Linda Phung, MD
Resident, PGY-3
Rutgers New Jersey Medical School
Bloomfield, New Jersey, United States
Rachel R. Murray, MD
Resident, PGY-4
Rutgers New Jersey Medical School
Newark, New Jersey, United States
Jennifer Russo, MD
Associate Brain Injury Medicine Fellowship Director
Rutgers/Kessler Institute of Rehabilitation
Saddle Brook, New Jersey, United States
A 34-year-old man underwent surgical resection of a brainstem pilocytic astrocytoma with a complicated post-operative course including paroxysmal autonomic instability with dystonia and superior mesenteric artery syndrome. During his hospitalization, his family witnessed subtle signs of command following but he was persistently described as being in a state of unresponsive wakefulness. More than two years post-surgery, a physiatrist noted evidence of consciousness masked by severe motor and oromandibular dystonia with contractures. He was recommended admission to an inpatient covert consciousness program.

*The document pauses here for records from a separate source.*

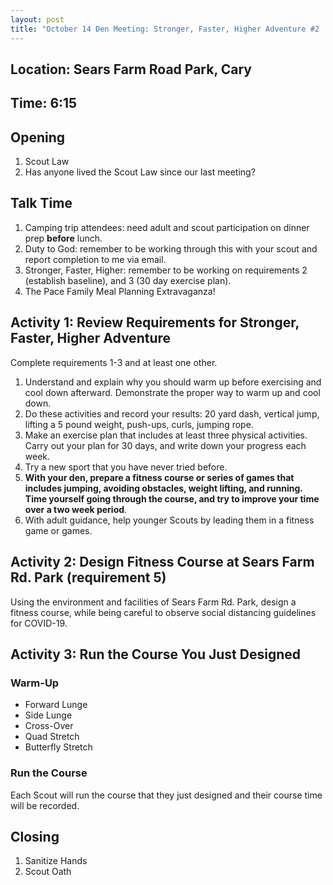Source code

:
 ```yaml
---
layout: post
title: "October 14 Den Meeting: Stronger, Faster, Higher Adventure #2
---
```


## Location: Sears Farm Road Park, Cary

## Time: **6:15**

## Opening

1. Scout Law
2. Has anyone lived the Scout Law since our last meeting?

## Talk Time

1. Camping trip attendees: need adult and scout participation on dinner prep **before** lunch.
2. Duty to God: remember to be working through this with your scout and report completion to me via email.
3. Stronger, Faster, Higher: remember to be working on requirements 2 (establish baseline), and 3 (30 day exercise plan).
4. The Pace Family Meal Planning Extravaganza!

## Activity 1: Review Requirements for Stronger, Faster, Higher Adventure

Complete requirements 1-3 and at least one other.

1. Understand and explain why you should warm up before exercising and cool down afterward. Demonstrate the proper way to warm up and cool down.
2. Do these activities and record your results: 20 yard dash, vertical jump, lifting a 5 pound weight, push-ups, curls, jumping rope.
3. Make an exercise plan that includes at least three physical activities. Carry out your plan for 30 days, and write down your progress each week.
4. Try a new sport that you have never tried before.
5. **With your den, prepare a fitness course or series of games that includes jumping, avoiding obstacles, weight lifting, and running. Time yourself going through the course, and try to improve your time over a two week period**.
6. With adult guidance, help younger Scouts by leading them in a fitness game or games.

## Activity 2: Design Fitness Course at Sears Farm Rd. Park (requirement 5)

Using the environment and facilities of Sears Farm Rd. Park, design a fitness course, while being careful to observe social distancing guidelines for COVID-19.

## Activity 3: Run the Course You Just Designed

### Warm-Up

- Forward Lunge
- Side Lunge
- Cross-Over
- Quad Stretch
- Butterfly Stretch

### Run the Course

Each Scout will run the course that they just designed and their course time will be recorded.

## Closing

1. Sanitize Hands
2. Scout Oath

During rehabilitation, he increasingly followed commands but was significantly limited by severe contractures in all extremities. To establish a communication system, movements he could reliably reproduce were identified. He trialed augmentative and alternative communication software using a Neuronode device. He became somewhat consistent with his head, left foot, and left middle finger movements. He was discharged with the device and continued outpatient speech therapy services for further training.
Discussions: Current gold standard bedside evaluations for consciousness, such as the Coma Recovery Scale Revised, often misdiagnose individuals with covert consciousness as having a disorder of consciousness. New methods are being developed to more fully capture this population. Meanwhile, comprehensive evaluation by an interdisciplinary team is crucial to identify these individuals and guide appropriate discharge planning. Early detection can connect patients with knowledgeable providers, therapists, and resources to help prevent development of severely limiting muscle contractures and optimize functional communication.
Conclusions: Covert consciousness is often missed with current standard bedside assessments. Delays in diagnosis of covert consciousness profoundly impacts providers’ ability to provide care that optimizes the function and quality of life for these individuals.